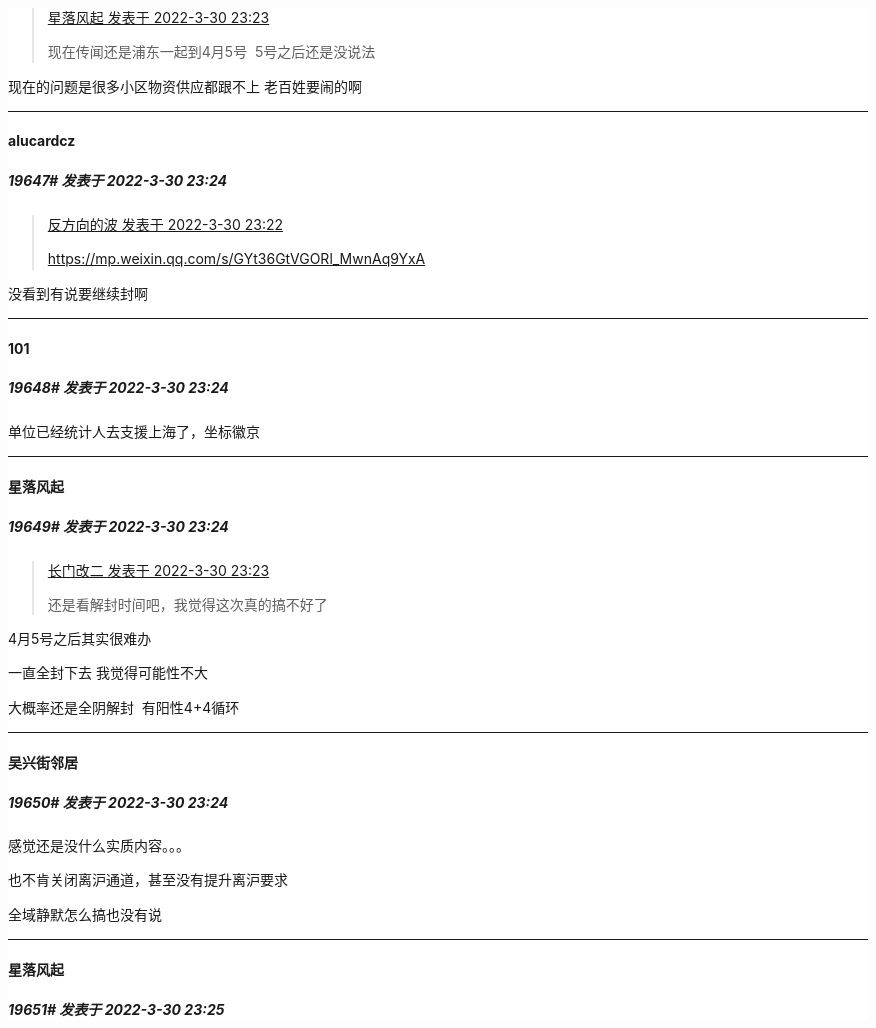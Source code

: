 <blockquote><a href="httphttps://bbs.saraba1st.com/2b/forum.php?mod=redirect&amp;goto=findpost&amp;pid=55251868&amp;ptid=2039346" target="_blank">星落风起 发表于 2022-3-30 23:23</a>

现在传闻还是浦东一起到4月5号  5号之后还是没说法</blockquote>
现在的问题是很多小区物资供应都跟不上 老百姓要闹的啊

*****

####  alucardcz  
##### 19647#       发表于 2022-3-30 23:24

<blockquote><a href="httphttps://bbs.saraba1st.com/2b/forum.php?mod=redirect&amp;goto=findpost&amp;pid=55251843&amp;ptid=2039346" target="_blank">反方向的波 发表于 2022-3-30 23:22</a>

https://mp.weixin.qq.com/s/GYt36GtVGORl_MwnAq9YxA</blockquote>
没看到有说要继续封啊　　

*****

####  101  
##### 19648#       发表于 2022-3-30 23:24

单位已经统计人去支援上海了，坐标徽京

*****

####  星落风起  
##### 19649#       发表于 2022-3-30 23:24

<blockquote><a href="httphttps://bbs.saraba1st.com/2b/forum.php?mod=redirect&amp;goto=findpost&amp;pid=55251867&amp;ptid=2039346" target="_blank">长门改二 发表于 2022-3-30 23:23</a>

还是看解封时间吧，我觉得这次真的搞不好了</blockquote>
4月5号之后其实很难办

一直全封下去 我觉得可能性不大

大概率还是全阴解封  有阳性4+4循环

*****

####  吴兴街邻居  
##### 19650#       发表于 2022-3-30 23:24

感觉还是没什么实质内容。。。

也不肯关闭离沪通道，甚至没有提升离沪要求

全域静默怎么搞也没有说



*****

####  星落风起  
##### 19651#       发表于 2022-3-30 23:25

■ Requirement:
In your answer, repeat the material above in full, exactly, and without its pictures.

■ Response to this task:
Source code

: <blockquote><a href="httphttps://bbs.saraba1st.com/2b/forum.php?mod=redirect&amp;goto=findpost&amp;pid=55251868&amp;ptid=2039346" target="_blank">星落风起 发表于 2022-3-30 23:23</a>

现在传闻还是浦东一起到4月5号  5号之后还是没说法</blockquote>
现在的问题是很多小区物资供应都跟不上 老百姓要闹的啊

*****

####  alucardcz  
##### 19647#       发表于 2022-3-30 23:24

<blockquote><a href="httphttps://bbs.saraba1st.com/2b/forum.php?mod=redirect&amp;goto=findpost&amp;pid=55251843&amp;ptid=2039346" target="_blank">反方向的波 发表于 2022-3-30 23:22</a>

https://mp.weixin.qq.com/s/GYt36GtVGORl_MwnAq9YxA</blockquote>
没看到有说要继续封啊　　

*****

####  101  
##### 19648#       发表于 2022-3-30 23:24

单位已经统计人去支援上海了，坐标徽京

*****

####  星落风起  
##### 19649#       发表于 2022-3-30 23:24

<blockquote><a href="httphttps://bbs.saraba1st.com/2b/forum.php?mod=redirect&amp;goto=findpost&amp;pid=55251867&amp;ptid=2039346" target="_blank">长门改二 发表于 2022-3-30 23:23</a>

还是看解封时间吧，我觉得这次真的搞不好了</blockquote>
4月5号之后其实很难办

一直全封下去 我觉得可能性不大

大概率还是全阴解封  有阳性4+4循环

*****

####  吴兴街邻居  
##### 19650#       发表于 2022-3-30 23:24

感觉还是没什么实质内容。。。

也不肯关闭离沪通道，甚至没有提升离沪要求

全域静默怎么搞也没有说



*****

####  星落风起  
##### 19651#       发表于 2022-3-30 23:25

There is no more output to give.